(Stored data entries)
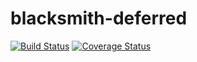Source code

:blacksmith-deferred
===================

[![Build Status](https://travis-ci.org/xeranic/blacksmith-deferred.svg?branch=master)](https://travis-ci.org/xeranic/blacksmith-deferred) [![Coverage Status](https://coveralls.io/repos/xeranic/blacksmith-deferred/badge.png?branch=master)](https://coveralls.io/r/xeranic/blacksmith-deferred?branch=master)
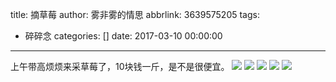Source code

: title: 摘草莓
author: 雾非雾的情思
abbrlink: 3639575205
tags:
  - 碎碎念
categories: []
date: 2017-03-10 00:00:00
---
上午带高烦烦来采草莓了，10块钱一斤，是不是很便宜。
![](http://file.mspring.org/482c14cb3066565612a56e3bf8331fed!detail)
![](http://file.mspring.org/213dcf34238e5d0da342b894bd810398!detail)
![](http://file.mspring.org/a1e5d99367f0508cd6711ccd2b413f8e!detail)
![](http://file.mspring.org/9c97a8a697867590cc5ddb2beaa88fc5!detail)
![](http://file.mspring.org/56eda73aa843eff1025f5b8d019db020!detail)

→ DIRECTIONS FOR THIS TASK: Retype the entries verbatim and drop the pictures.

→ SOLUTION TO THE EXERCISE:
Source code

:blacksmith-deferred
===================

[![Build Status](https://travis-ci.org/xeranic/blacksmith-deferred.svg?branch=master)](https://travis-ci.org/xeranic/blacksmith-deferred) [![Coverage Status](https://coveralls.io/repos/xeranic/blacksmith-deferred/badge.png?branch=master)](https://coveralls.io/r/xeranic/blacksmith-deferred?branch=master)
Source code

: title: 摘草莓
author: 雾非雾的情思
abbrlink: 3639575205
tags:
  - 碎碎念
categories: []
date: 2017-03-10 00:00:00
---
上午带高烦烦来采草莓了，10块钱一斤，是不是很便宜。
![](http://file.mspring.org/482c14cb3066565612a56e3bf8331fed!detail)
![](http://file.mspring.org/213dcf34238e5d0da342b894bd810398!detail)
![](http://file.mspring.org/a1e5d99367f0508cd6711ccd2b413f8e!detail)
![](http://file.mspring.org/9c97a8a697867590cc5ddb2beaa88fc5!detail)
![](http://file.mspring.org/56eda73aa843eff1025f5b8d019db020!detail)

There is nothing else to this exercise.